• [TASK INSTRUCTIONS]
What you return must match the records exactly, except that the pictures are gone.

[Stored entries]
|---|

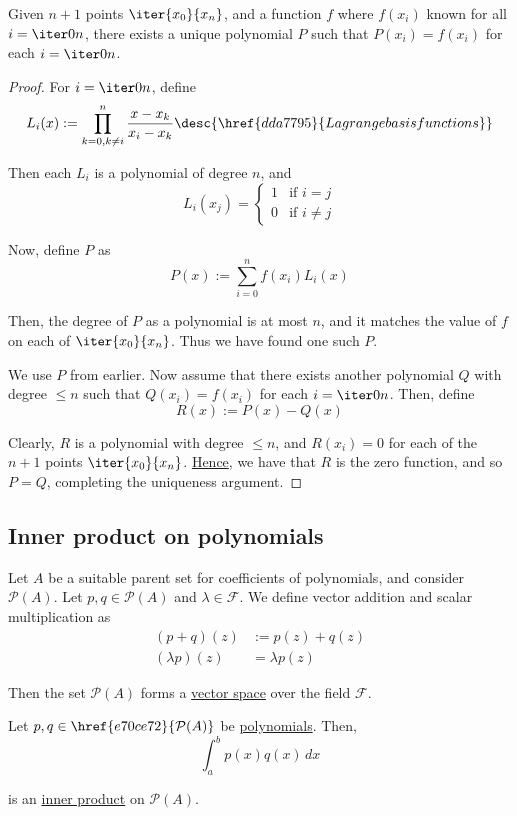 \label{d7dc069}

Given $n+1$ points $\iter{x_0}{x_n}$, and a function $f$ where $f(x_i)$ known
for all $i=\iter0n$, there exists a unique polynomial $P$ such that
$P(x_i)=f(x_i)$ for each $i=\iter0n$.

\begin{proof}
   For $i=\iter0n$, define
  $$
    L_i(x):=\prod_{k=0,k\neq i}^n\frac{x-x_k}{x_i-x_k}\desc{\href{dda7795}{Lagrange basis functions}}
  $$

  Then each $L_i$ is a polynomial of degree $n$, and
  $$
    L_i(x_j)=\begin{cases}
      1 & \text{if }i=j     \\
      0 & \text{if }i\neq j
    \end{cases}
  $$

  Now, define $P$ as
  $$
    P(x):=\sum_{i=0}^nf(x_i)L_i(x)
  $$

  Then, the degree of $P$ as a polynomial is at most $n$, and it matches the
  value of $f$ on each of $\iter{x_0}{x_n}$. Thus we have found one such $P$.

   We use $P$ from earlier. Now assume that there exists
  another polynomial $Q$ with degree $\leq n$ such that $Q(x_i)=f(x_i)$ for each
  $i=\iter0n$. Then, define
  $$
    R(x):=P(x)-Q(x)
  $$

  Clearly, $R$ is a polynomial with degree $\leq n$, and $R(x_i)=0$ for each of
  the $n+1$ points $\iter{x_0}{x_n}$. \href{ea3fbed}{Hence}, we have that $R$
  is the zero function, and so $P=Q$, completing the uniqueness argument.
\end{proof}

\nextsection
\subsection{Inner product on polynomials}\label{c5c59eb}

\label{b9904c1}

Let $A$ be a suitable parent set for coefficients of polynomials, and consider
\href{e70ce72}{$\mathcal P(A)$}. Let $p,q\in\mathcal P(A)$ and
$\lambda\in\mathcal F$. We define vector addition and scalar multiplication as
\begin{align*}
  (p+q)(z)       &:=p(z)+q(z)   \\
  (\lambda p)(z) &=\lambda p(z)
\end{align*}

Then the set $\mathcal P(A)$ forms a \href{fc83050}{vector space} over the
field $\mathcal F$.


\label{a7aabef}

Let $p,q\in\href{e70ce72}{\mathcal P(A)}$ be \href{bdde0f1}{polynomials}. Then,
$$
  \int_a^bp(x)q(x)\,dx
$$

is an \href{cebd07a}{inner product} on $\mathcal P(A)$.
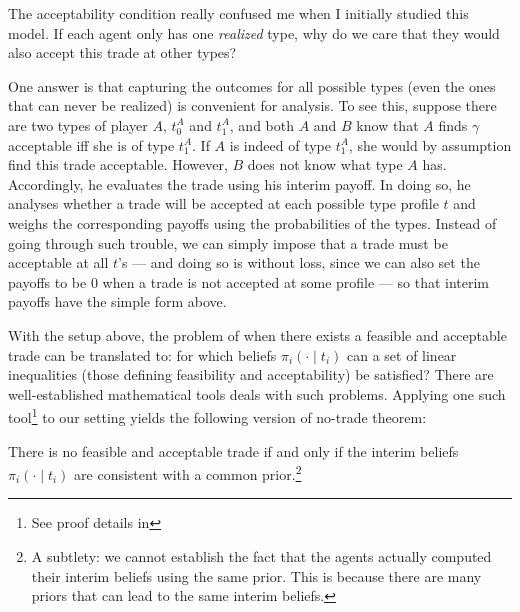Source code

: \begin{remark}
  The acceptability condition really confused me when I initially studied this model.
  If each agent only has one \emph{realized} type, why do we care that they would also accept this trade at other types?

  One answer is that capturing the outcomes for all possible types (even the ones that can never be realized) is convenient for analysis.
  To see this, suppose there are two types of player \(A\), \(t_0^A\) and \(t_1^A\), and both \(A\) and \(B\) know that \(A\) finds \(\gamma\) acceptable iff she is of type \(t_1^A\).
  If \(A\) is indeed of type \(t_1^A\), she would by assumption find this trade acceptable.
  However, \(B\) does not know what type \(A\) has.
  Accordingly, he evaluates the trade using his interim payoff.
  In doing so, he analyses whether a trade will be accepted at each possible type profile \(t\) and weighs the corresponding payoffs using the probabilities of the types.
  Instead of going through such trouble, we can simply impose that a trade must be acceptable at all \(t\)'s --- and doing so is without loss, since we can also set the payoffs to be \(0\) when a trade is not accepted at some profile --- so that interim payoffs have the simple form above.
\end{remark}

With the setup above, the problem of when there exists a feasible and acceptable trade can be translated to: for which beliefs \(\pi_i(\cdot \mid t_i)\) can a set of linear inequalities (those defining feasibility and acceptability) be satisfied?
There are well-established mathematical tools deals with such problems.
Applying one such tool\footnote{See proof details in } to our setting yields the following version of no-trade theorem: 

\begin{theorem}\label{thm:no-trade}
  There is no feasible and acceptable trade if and only if the interim beliefs \(\pi_i(\cdot \mid t_i)\) are consistent with a common prior.\footnote{A subtlety: we cannot establish the fact that the agents actually computed their interim beliefs using the same prior. This is because there are many priors that can lead to the same interim beliefs.}
\end{theorem}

|---|

• [EXERCISE RESULT]
 \label{d7dc069}

Given $n+1$ points $\iter{x_0}{x_n}$, and a function $f$ where $f(x_i)$ known
for all $i=\iter0n$, there exists a unique polynomial $P$ such that
$P(x_i)=f(x_i)$ for each $i=\iter0n$.

\begin{proof}
   For $i=\iter0n$, define
  $$
    L_i(x):=\prod_{k=0,k\neq i}^n\frac{x-x_k}{x_i-x_k}\desc{\href{dda7795}{Lagrange basis functions}}
  $$

  Then each $L_i$ is a polynomial of degree $n$, and
  $$
    L_i(x_j)=\begin{cases}
      1 & \text{if }i=j     \\
      0 & \text{if }i\neq j
    \end{cases}
  $$

  Now, define $P$ as
  $$
    P(x):=\sum_{i=0}^nf(x_i)L_i(x)
  $$

  Then, the degree of $P$ as a polynomial is at most $n$, and it matches the
  value of $f$ on each of $\iter{x_0}{x_n}$. Thus we have found one such $P$.

   We use $P$ from earlier. Now assume that there exists
  another polynomial $Q$ with degree $\leq n$ such that $Q(x_i)=f(x_i)$ for each
  $i=\iter0n$. Then, define
  $$
    R(x):=P(x)-Q(x)
  $$

  Clearly, $R$ is a polynomial with degree $\leq n$, and $R(x_i)=0$ for each of
  the $n+1$ points $\iter{x_0}{x_n}$. \href{ea3fbed}{Hence}, we have that $R$
  is the zero function, and so $P=Q$, completing the uniqueness argument.
\end{proof}

\nextsection
\subsection{Inner product on polynomials}\label{c5c59eb}

\label{b9904c1}

Let $A$ be a suitable parent set for coefficients of polynomials, and consider
\href{e70ce72}{$\mathcal P(A)$}. Let $p,q\in\mathcal P(A)$ and
$\lambda\in\mathcal F$. We define vector addition and scalar multiplication as
\begin{align*}
  (p+q)(z)       &:=p(z)+q(z)   \\
  (\lambda p)(z) &=\lambda p(z)
\end{align*}

Then the set $\mathcal P(A)$ forms a \href{fc83050}{vector space} over the
field $\mathcal F$.


\label{a7aabef}

Let $p,q\in\href{e70ce72}{\mathcal P(A)}$ be \href{bdde0f1}{polynomials}. Then,
$$
  \int_a^bp(x)q(x)\,dx
$$

is an \href{cebd07a}{inner product} on $\mathcal P(A)$.
Source code

: \begin{remark}
  The acceptability condition really confused me when I initially studied this model.
  If each agent only has one \emph{realized} type, why do we care that they would also accept this trade at other types?

  One answer is that capturing the outcomes for all possible types (even the ones that can never be realized) is convenient for analysis.
  To see this, suppose there are two types of player \(A\), \(t_0^A\) and \(t_1^A\), and both \(A\) and \(B\) know that \(A\) finds \(\gamma\) acceptable iff she is of type \(t_1^A\).
  If \(A\) is indeed of type \(t_1^A\), she would by assumption find this trade acceptable.
  However, \(B\) does not know what type \(A\) has.
  Accordingly, he evaluates the trade using his interim payoff.
  In doing so, he analyses whether a trade will be accepted at each possible type profile \(t\) and weighs the corresponding payoffs using the probabilities of the types.
  Instead of going through such trouble, we can simply impose that a trade must be acceptable at all \(t\)'s --- and doing so is without loss, since we can also set the payoffs to be \(0\) when a trade is not accepted at some profile --- so that interim payoffs have the simple form above.
\end{remark}

With the setup above, the problem of when there exists a feasible and acceptable trade can be translated to: for which beliefs \(\pi_i(\cdot \mid t_i)\) can a set of linear inequalities (those defining feasibility and acceptability) be satisfied?
There are well-established mathematical tools deals with such problems.
Applying one such tool\footnote{See proof details in } to our setting yields the following version of no-trade theorem: 

\begin{theorem}\label{thm:no-trade}
  There is no feasible and acceptable trade if and only if the interim beliefs \(\pi_i(\cdot \mid t_i)\) are consistent with a common prior.\footnote{A subtlety: we cannot establish the fact that the agents actually computed their interim beliefs using the same prior. This is because there are many priors that can lead to the same interim beliefs.}
\end{theorem}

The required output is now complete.